Given data »
++++++++
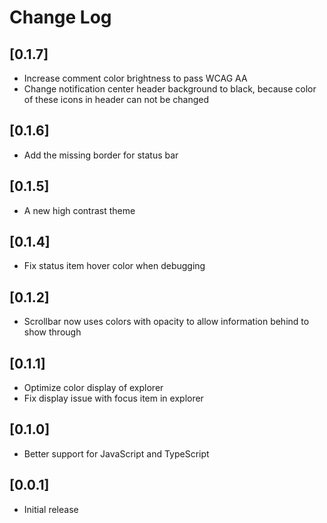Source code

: # Change Log

## [0.1.7]

- Increase comment color brightness to pass WCAG AA
- Change notification center header background to black, because color of these icons in header can not be changed

## [0.1.6]

- Add the missing border for status bar

## [0.1.5]

- A new high contrast theme

## [0.1.4]

- Fix status item hover color when debugging

## [0.1.2]

- Scrollbar now uses colors with opacity to allow information behind to show through

## [0.1.1]

- Optimize color display of explorer
- Fix display issue with focus item in explorer

## [0.1.0]

- Better support for JavaScript and TypeScript

## [0.0.1]

- Initial release
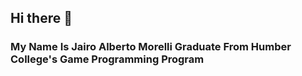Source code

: ## Hi there 👋 

### My Name Is Jairo Alberto Morelli Graduate From Humber College's Game Programming Program

<!--
**Jairo-Morelli/Jairo-Morelli** is a ✨ _special_ ✨ repository because its `README.md` (this file) appears on your GitHub profile.

- 🔭 Adding CMake build tool to my Game Engine the Dog Engine
- 🌱 React using Vite 

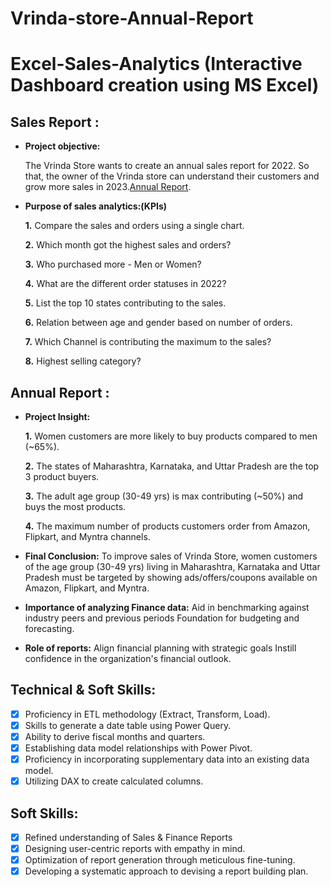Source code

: # Vrinda-store-Annual-Report
# Excel-Sales-Analytics (Interactive Dashboard creation using MS Excel)
## Sales Report :

- **Project objective:** 

  The Vrinda Store wants to create an annual sales report for 2022. So that, the owner of the Vrinda store can understand their customers and grow more sales in 
   2023.[Annual Report](https://github.com/haneefshaik1/Excel-Sales-Analytics/blob/main/Market%20Performance%20Vs%20Target.pdf).

- **Purpose of sales analytics:(KPIs)** 

    **1.** Compare the sales and orders using a single chart.

    **2.** Which month got the highest sales and orders?

    **3.** Who purchased more - Men or Women?

    **4.** What are the different order statuses in 2022?

    **5.** List the top 10 states contributing to the sales.

    **6.** Relation between age and gender based on number of orders.

    **7.** Which Channel is contributing the maximum to the sales?

    **8.** Highest selling category?

## Annual Report :

- **Project Insight:** 

    **1.** Women customers are more likely to buy products compared to men (~65%).

    **2.** The states of Maharashtra, Karnataka, and Uttar Pradesh are the top 3 product buyers.

    **3.** The adult age group (30-49 yrs) is max contributing (~50%) and buys the most products.

    **4.** The maximum number of products customers order from Amazon, Flipkart, and Myntra channels.

- **Final Conclusion:** To improve sales of Vrinda Store, women customers of the age group (30-49 yrs) living in Maharashtra,
   Karnataka and Uttar Pradesh must be targeted by showing ads/offers/coupons available on Amazon, Flipkart, and Myntra.

- **Importance of analyzing Finance data:** Aid in benchmarking against industry peers and previous periods Foundation for budgeting and forecasting.

- **Role of reports:** Align financial planning with strategic goals Instill confidence in the organization's financial outlook.


## Technical & Soft Skills:
- [x]	Proficiency in ETL methodology (Extract, Transform, Load).
- [x]	Skills to generate a date table using Power Query.
- [x]	Ability to derive fiscal months and quarters.
- [x]	Establishing data model relationships with Power Pivot.
- [x]	Proficiency in incorporating supplementary data into an existing data model.
- [x]	Utilizing DAX to create calculated columns.

## Soft Skills:
- [x]	Refined understanding of Sales & Finance Reports
- [x]	Designing user-centric reports with empathy in mind.
- [x]	Optimization of report generation through meticulous fine-tuning.
- [x]	Developing a systematic approach to devising a report building plan.
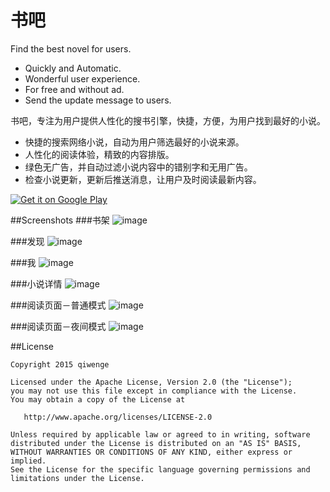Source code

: 书吧
==============
Find the best novel for users.

* Quickly and Automatic.
* Wonderful user experience.
* For free and without ad.
* Send the update message to users.

书吧，专注为用户提供人性化的搜书引擎，快捷，方便，为用户找到最好的小说。

* 快捷的搜索网络小说，自动为用户筛选最好的小说来源。
* 人性化的阅读体验，精致的内容排版。
* 绿色无广告，并自动过滤小说内容中的错别字和无用广告。
* 检查小说更新，更新后推送消息，让用户及时阅读最新内容。 


[![Get it on Google Play](art/googleplay.png)][1]

##Screenshots
###书架
![image](art/1.png)

###发现
![image](art/2.png)

###我
![image](art/3.png)

###小说详情
![image](art/4.png)

###阅读页面－普通模式
![image](art/5.png)

###阅读页面－夜间模式
![image](art/6.png)

##License

    Copyright 2015 qiwenge

    Licensed under the Apache License, Version 2.0 (the "License");
    you may not use this file except in compliance with the License.
    You may obtain a copy of the License at

       http://www.apache.org/licenses/LICENSE-2.0

    Unless required by applicable law or agreed to in writing, software
    distributed under the License is distributed on an "AS IS" BASIS,
    WITHOUT WARRANTIES OR CONDITIONS OF ANY KIND, either express or implied.
    See the License for the specific language governing permissions and
    limitations under the License.

[1]:https://play.google.com/store/apps/details?id=com.qiwenge.android
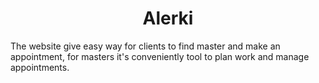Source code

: <p align="center">
  <h1 align="center">Alerki</h1>
</p>

The website give easy way for clients to find master and make an appointment, for masters it's conveniently tool to plan work and manage appointments.
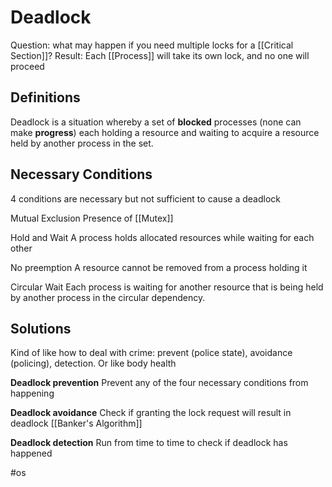 # Deadlock
Question: what may happen if you need multiple locks for a [[Critical Section]]?
Result: Each [[Process]] will take its own lock, and no one will proceed

## Definitions
Deadlock is a situation whereby a set of **blocked** processes (none can make **progress**) each holding a resource and waiting to acquire a resource held by another process in the set.

## Necessary Conditions
4 conditions are necessary but not sufficient to cause a deadlock

Mutual Exclusion
Presence of [[Mutex]]

Hold and Wait
A process holds allocated resources while waiting for each other

No preemption
A resource cannot be removed from a process holding it

Circular Wait
Each process is waiting for another resource that is being held by another process in the circular dependency.

## Solutions
Kind of like how to deal with crime: prevent (police state), avoidance (policing), detection. Or like body health

**Deadlock prevention**
Prevent any of the four necessary conditions from happening

**Deadlock avoidance**
Check if granting the lock request will result in deadlock
[[Banker's Algorithm]]

**Deadlock detection**
Run from time to time to check if deadlock has happened 

#os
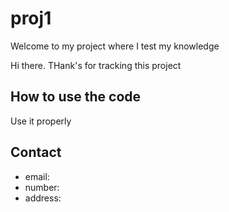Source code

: # proj1

Welcome to my project where I test my knowledge

Hi there. THank's for tracking this project
## How to use the code

Use it properly

## Contact

* email: 
* number: 
* address: 

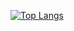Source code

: <!--  [![ GitHub stats](https://github-readme-stats.vercel.app/api?username=harsharansingh20&theme=radical&show_icons=true&count_private=true)](https://github.com/harsharansingh20/github-readme-stats)
 -->
[![Top Langs](https://github-readme-stats.vercel.app/api/top-langs/?username=harsharansingh20&layout=compact)](https://github.com/harsharansingh20/github-readme-stats)
 
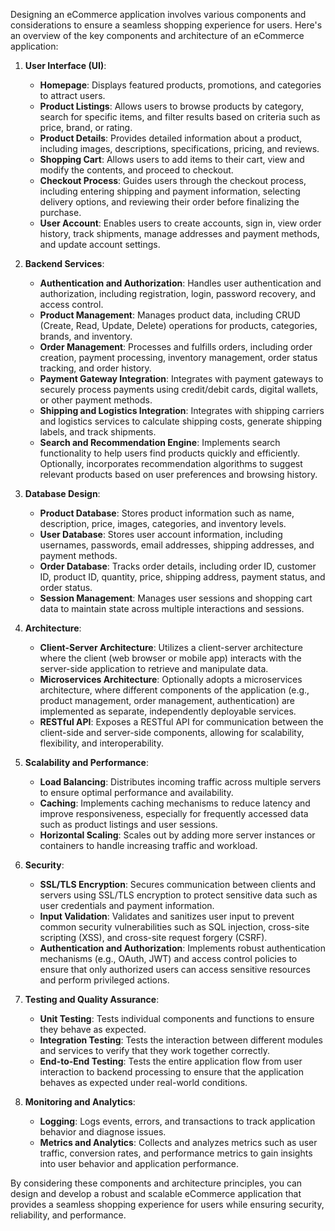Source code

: Designing an eCommerce application involves various components and considerations to ensure a seamless shopping experience for users. Here's an overview of the key components and architecture of an eCommerce application:

1. **User Interface (UI)**:

   - **Homepage**: Displays featured products, promotions, and categories to attract users.
   - **Product Listings**: Allows users to browse products by category, search for specific items, and filter results based on criteria such as price, brand, or rating.
   - **Product Details**: Provides detailed information about a product, including images, descriptions, specifications, pricing, and reviews.
   - **Shopping Cart**: Allows users to add items to their cart, view and modify the contents, and proceed to checkout.
   - **Checkout Process**: Guides users through the checkout process, including entering shipping and payment information, selecting delivery options, and reviewing their order before finalizing the purchase.
   - **User Account**: Enables users to create accounts, sign in, view order history, track shipments, manage addresses and payment methods, and update account settings.

2. **Backend Services**:

   - **Authentication and Authorization**: Handles user authentication and authorization, including registration, login, password recovery, and access control.
   - **Product Management**: Manages product data, including CRUD (Create, Read, Update, Delete) operations for products, categories, brands, and inventory.
   - **Order Management**: Processes and fulfills orders, including order creation, payment processing, inventory management, order status tracking, and order history.
   - **Payment Gateway Integration**: Integrates with payment gateways to securely process payments using credit/debit cards, digital wallets, or other payment methods.
   - **Shipping and Logistics Integration**: Integrates with shipping carriers and logistics services to calculate shipping costs, generate shipping labels, and track shipments.
   - **Search and Recommendation Engine**: Implements search functionality to help users find products quickly and efficiently. Optionally, incorporates recommendation algorithms to suggest relevant products based on user preferences and browsing history.

3. **Database Design**:

   - **Product Database**: Stores product information such as name, description, price, images, categories, and inventory levels.
   - **User Database**: Stores user account information, including usernames, passwords, email addresses, shipping addresses, and payment methods.
   - **Order Database**: Tracks order details, including order ID, customer ID, product ID, quantity, price, shipping address, payment status, and order status.
   - **Session Management**: Manages user sessions and shopping cart data to maintain state across multiple interactions and sessions.

4. **Architecture**:

   - **Client-Server Architecture**: Utilizes a client-server architecture where the client (web browser or mobile app) interacts with the server-side application to retrieve and manipulate data.
   - **Microservices Architecture**: Optionally adopts a microservices architecture, where different components of the application (e.g., product management, order management, authentication) are implemented as separate, independently deployable services.
   - **RESTful API**: Exposes a RESTful API for communication between the client-side and server-side components, allowing for scalability, flexibility, and interoperability.

5. **Scalability and Performance**:

   - **Load Balancing**: Distributes incoming traffic across multiple servers to ensure optimal performance and availability.
   - **Caching**: Implements caching mechanisms to reduce latency and improve responsiveness, especially for frequently accessed data such as product listings and user sessions.
   - **Horizontal Scaling**: Scales out by adding more server instances or containers to handle increasing traffic and workload.

6. **Security**:

   - **SSL/TLS Encryption**: Secures communication between clients and servers using SSL/TLS encryption to protect sensitive data such as user credentials and payment information.
   - **Input Validation**: Validates and sanitizes user input to prevent common security vulnerabilities such as SQL injection, cross-site scripting (XSS), and cross-site request forgery (CSRF).
   - **Authentication and Authorization**: Implements robust authentication mechanisms (e.g., OAuth, JWT) and access control policies to ensure that only authorized users can access sensitive resources and perform privileged actions.

7. **Testing and Quality Assurance**:

   - **Unit Testing**: Tests individual components and functions to ensure they behave as expected.
   - **Integration Testing**: Tests the interaction between different modules and services to verify that they work together correctly.
   - **End-to-End Testing**: Tests the entire application flow from user interaction to backend processing to ensure that the application behaves as expected under real-world conditions.

8. **Monitoring and Analytics**:
   - **Logging**: Logs events, errors, and transactions to track application behavior and diagnose issues.
   - **Metrics and Analytics**: Collects and analyzes metrics such as user traffic, conversion rates, and performance metrics to gain insights into user behavior and application performance.

By considering these components and architecture principles, you can design and develop a robust and scalable eCommerce application that provides a seamless shopping experience for users while ensuring security, reliability, and performance.
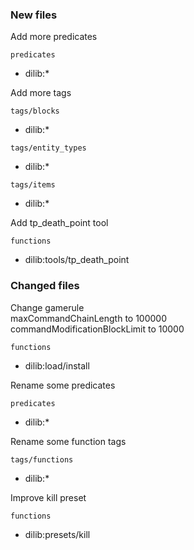 ### New files

Add more predicates

`predicates`

- dilib:\*

Add more tags

`tags/blocks`

- dilib:\*

`tags/entity_types`

- dilib:\*

`tags/items`

- dilib:\*

Add tp_death_point tool

`functions`

- dilib:tools/tp_death_point

### Changed files

Change gamerule  
maxCommandChainLength to 100000  
commandModificationBlockLimit to 10000

`functions`

- dilib:load/install

Rename some predicates

`predicates`

- dilib:\*

Rename some function tags

`tags/functions`

- dilib:\*


Improve kill preset

`functions`

- dilib:presets/kill
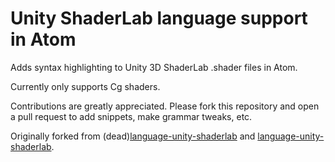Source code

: # Unity ShaderLab language support in Atom

Adds syntax highlighting to Unity 3D ShaderLab .shader files in Atom.

Currently only supports Cg shaders.

Contributions are greatly appreciated. Please fork this repository and open a
pull request to add snippets, make grammar tweaks, etc.

Originally forked from
(dead)[language-unity-shaderlab](https://github.com/teddybradford/language-unity-shaderlab) and [language-unity-shaderlab](https://github.com/khakionion/language-unity-shaderlab).
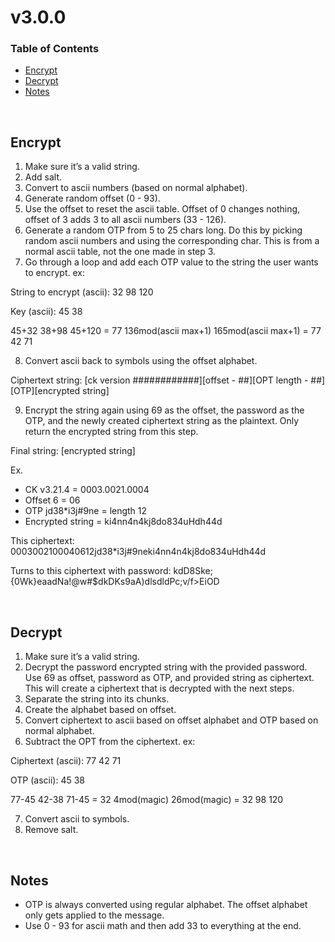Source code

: # v3.0.0

### Table of Contents
- [Encrypt](#encrypt)
- [Decrypt](#decrypt)
- [Notes](#notes)

<br>

## Encrypt

1. Make sure it’s a valid string.
2. Add salt.
3. Convert to ascii numbers (based on normal alphabet).
4. Generate random offset (0 - 93).
5. Use the offset to reset the ascii table. Offset of 0 changes nothing, offset of 3 adds 3 to all ascii numbers (33 - 126).
6. Generate a random OTP from 5 to 25 chars long. Do this by picking random ascii numbers and using the corresponding char. This is from a normal ascii table, not the one made in step 3.
7. Go through a loop and add each OTP value to the string the user wants to encrypt. ex:

  String to encrypt (ascii): 32 98 120

  Key (ascii): 45 38

  45+32 38+98 45+120 = 77 136mod(ascii max+1) 165mod(ascii max+1) = 77 42 71

8. Convert ascii back to symbols using the offset alphabet.

  Ciphertext string: [ck version ############][offset - ##][OPT length - ##][OTP][encrypted string]

9. Encrypt the string again using 69 as the offset, the password as the OTP, and the newly created ciphertext string as the plaintext. Only return the encrypted string from this step.

Final string: [encrypted string]

Ex.
- CK v3.21.4 = 0003.0021.0004
- Offset 6 = 06
- OTP jd38*i3j#9ne = length 12
- Encrypted string = ki4nn4n4kj8do834uHdh44d

This ciphertext: 0003002100040612jd38*i3j#9neki4nn4n4kj8do834uHdh44d

Turns to this ciphertext with password: kdD8Ske;{0Wk}eaadNa!@w#$dkDKs9aA)dlsdldPc;v/f>EiOD

<br>

## Decrypt

1. Make sure it’s a valid string.
2. Decrypt the password encrypted string with the provided password. Use 69 as offset, password as OTP, and provided string as ciphertext. This will create a ciphertext that is decrypted with the next steps.
3. Separate the string into its chunks.
4. Create the alphabet based on offset.
5. Convert ciphertext to ascii based on offset alphabet and OTP based on normal alphabet.
6. Subtract the OPT from the ciphertext. ex:

  Ciphertext (ascii): 77 42 71

  OTP (ascii): 45 38

  77-45 42-38 71-45 = 32 4mod(magic) 26mod(magic) = 32 98 120

7. Convert ascii to symbols.
8. Remove salt.

<br>

## Notes

- OTP is always converted using regular alphabet. The offset alphabet only gets applied to the message.
- Use 0 - 93 for ascii math and then add 33 to everything at the end.

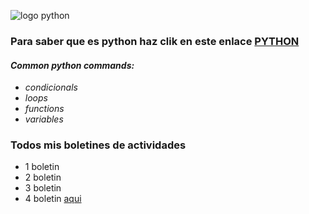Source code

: 

![logo python][logo] 

[logo]:https://thumbs.dreamstime.com/b/tecnolog%C3%ADa-python-para-el-dise%C3%B1o-de-sitios-web-banner-programaci%C3%B3n-en-lenguaje-con-plexus-colorido-ilustraci%C3%B3n-vectorial-166200238.jpg
### Para saber que es python haz clik en este enlace  [PYTHON][sabermas]
[sabermas]: https://blog.hubspot.es/website/que-es-python

#### _**Common python commands:**_
- _condicionals_                                  
- _loops_                                   
- _functions_ 
- _variables_
 ### Todos mis boletines de actividades                                
- 1 boletin                                  
- 2 boletin                                   
- 3 boletin 
- 4 boletin [aqui][ejercicio4]




[ejercicio4]: https://github.com/Smartin0312/boletines/blob/master/boletinCuatro/boletinCuatro.py
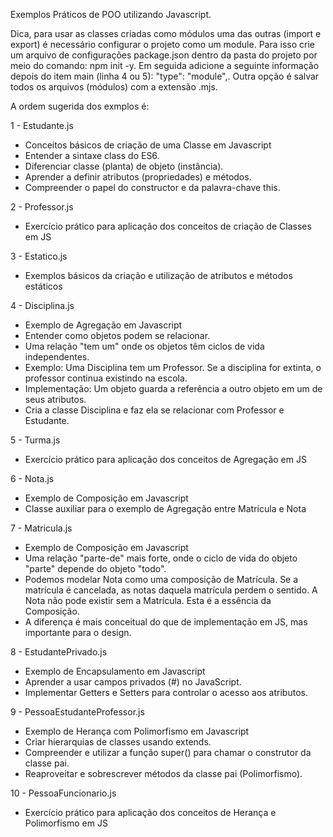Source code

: Exemplos Práticos de POO utilizando Javascript.

Dica, para usar as classes criadas como módulos uma das outras (import e export) é necessário configurar o projeto como um module.
Para isso crie um arquivo de configurações package.json dentro da pasta do projeto por meio do comando: npm init -y.
Em seguida adicione a seguinte informação depois do item main (linha 4 ou 5): "type": "module",.
Outra opção é salvar todos os arquivos (módulos) com a extensão .mjs.

A ordem sugerida dos exmplos é:

1 - Estudante.js
- Conceitos básicos de criação de uma Classe em Javascript
- Entender a sintaxe class do ES6.
- Diferenciar classe (planta) de objeto (instância).
- Aprender a definir atributos (propriedades) e métodos.
- Compreender o papel do constructor e da palavra-chave this.

2 - Professor.js
- Exercício prático para aplicação dos conceitos de criação de Classes em JS

3 - Estatico.js
- Exemplos básicos da criação e utilização de atributos e métodos estáticos

4 - Disciplina.js
- Exemplo de Agregação em Javascript
- Entender como objetos podem se relacionar.
- Uma relação "tem um" onde os objetos têm ciclos de vida independentes.
- Exemplo: Uma Disciplina tem um Professor. Se a disciplina for extinta, o professor continua existindo na escola.
- Implementação: Um objeto guarda a referência a outro objeto em um de seus atributos.
- Cria a classe Disciplina e faz ela se relacionar com Professor e Estudante.

5 - Turma.js
- Exercício prático para aplicação dos conceitos de Agregação em JS

6 - Nota.js
- Exemplo de Composição em Javascript
- Classe auxiliar para o exemplo de Agregação entre Matrícula e Nota
  
7 - Matricula.js
- Exemplo de Composição em Javascript
- Uma relação "parte-de" mais forte, onde o ciclo de vida do objeto "parte" depende do objeto "todo".
- Podemos modelar Nota como uma composição de Matrícula. Se a matrícula é cancelada, as notas daquela matrícula perdem o sentido. A Nota não pode existir sem a Matrícula. Esta é a essência da Composição.
- A diferença é mais conceitual do que de implementação em JS, mas importante para o design.

8 - EstudantePrivado.js
- Exemplo de Encapsulamento em Javascript
- Aprender a usar campos privados (#) no JavaScript.
- Implementar Getters e Setters para controlar o acesso aos atributos.

9 - PessoaEstudanteProfessor.js
- Exemplo de Herança com Polimorfismo em Javascript
- Criar hierarquias de classes usando extends.
- Compreender e utilizar a função super() para chamar o construtor da classe pai.
- Reaproveitar e sobrescrever métodos da classe pai (Polimorfismo).

10 - PessoaFuncionario.js
- Exercício prático para aplicação dos conceitos de Herança e Polimorfismo em JS
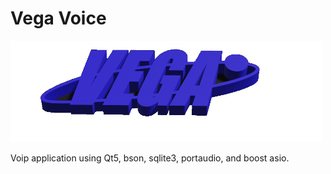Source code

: # Vega Voice

![alt text](https://github.com/Cmoney12/VegaVoice/blob/master/resources/vega_logo.png)

Voip application using Qt5, bson, sqlite3, portaudio, and boost asio.

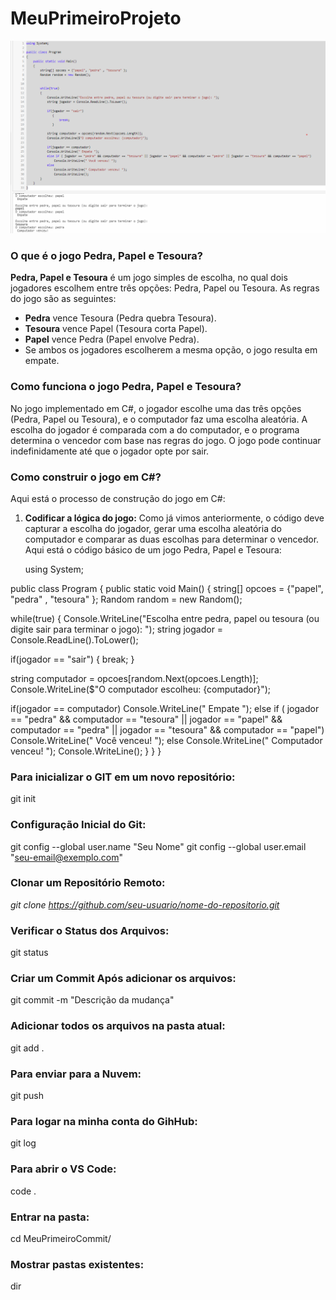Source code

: # MeuPrimeiroProjeto
![alt text](image.png)

### O que é o jogo Pedra, Papel e Tesoura?

**Pedra, Papel e Tesoura** é um jogo simples de escolha, no qual dois jogadores escolhem entre três opções: Pedra, Papel ou Tesoura. As regras do jogo são as seguintes:

- **Pedra** vence Tesoura (Pedra quebra Tesoura).
- **Tesoura** vence Papel (Tesoura corta Papel).
- **Papel** vence Pedra (Papel envolve Pedra).
- Se ambos os jogadores escolherem a mesma opção, o jogo resulta em empate.

### Como funciona o jogo Pedra, Papel e Tesoura?

No jogo implementado em C#, o jogador escolhe uma das três opções (Pedra, Papel ou Tesoura), e o computador faz uma escolha aleatória. A escolha do jogador é comparada com a do computador, e o programa determina o vencedor com base nas regras do jogo. O jogo pode continuar indefinidamente até que o jogador opte por sair.

### Como construir o jogo em C#?

Aqui está o processo de construção do jogo em C#:

1. **Codificar a lógica do jogo:**
   Como já vimos anteriormente, o código deve capturar a escolha do jogador, gerar uma escolha aleatória do computador e comparar as duas escolhas para determinar o vencedor. Aqui está o código básico de um jogo Pedra, Papel e Tesoura:

   using System;

public class Program
{
public static void Main()
{
string[] opcoes = {"papel", "pedra" , "tesoura" };
Random random = new Random();


while(true)
{
Console.WriteLine("Escolha entre pedra, papel ou tesoura (ou digite sair para terminar o jogo): ");
   string jogador = Console.ReadLine().ToLower();

if(jogador == "sair")
  {
  break;
  }  

string computador = opcoes[random.Next(opcoes.Length)];
Console.WriteLine($"O computador escolheu: {computador}");

if(jogador == computador)
Console.WriteLine(" Empate ");
else if ( jogador == "pedra" && computador == "tesoura" || jogador == "papel" && computador == "pedra" || jogador == "tesoura" && computador == "papel")
Console.WriteLine(" Você venceu! ");
else
Console.WriteLine(" Computador venceu! ");
Console.WriteLine();
}
}
}


### Para inicializar o GIT em um novo repositório:
git init

### Configuração Inicial do Git:
git config --global user.name "Seu Nome"
git config --global user.email "seu-email@exemplo.com"

### Clonar um Repositório Remoto:
*git clone https://github.com/seu-usuario/nome-do-repositorio.git*

### Verificar o Status dos Arquivos:
git status

### Criar um Commit Após adicionar os arquivos:
git commit -m "Descrição da mudança"

### Adicionar todos os arquivos na pasta atual:
git add .

### Para enviar para a Nuvem:
git push

### Para logar na minha conta do GihHub:
git log

### Para abrir o VS Code:
code .

### Entrar na pasta:
cd MeuPrimeiroCommit/

### Mostrar pastas existentes:
dir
++++++++
Work order » Starting with the line that has "# Vega Voice" and ending with the line that has "### Como funciona", repeat the lines above exactly, omitting every picture.

Answer for this exercise »
: # Vega Voice

![alt text](https://github.com/Cmoney12/VegaVoice/blob/master/resources/vega_logo.png)

Voip application using Qt5, bson, sqlite3, portaudio, and boost asio.

Source code

: # MeuPrimeiroProjeto
![alt text](image.png)

### O que é o jogo Pedra, Papel e Tesoura?

**Pedra, Papel e Tesoura** é um jogo simples de escolha, no qual dois jogadores escolhem entre três opções: Pedra, Papel ou Tesoura. As regras do jogo são as seguintes:

- **Pedra** vence Tesoura (Pedra quebra Tesoura).
- **Tesoura** vence Papel (Tesoura corta Papel).
- **Papel** vence Pedra (Papel envolve Pedra).
- Se ambos os jogadores escolherem a mesma opção, o jogo resulta em empate.

### Como funciona o jogo Pedra, Papel e Tesoura?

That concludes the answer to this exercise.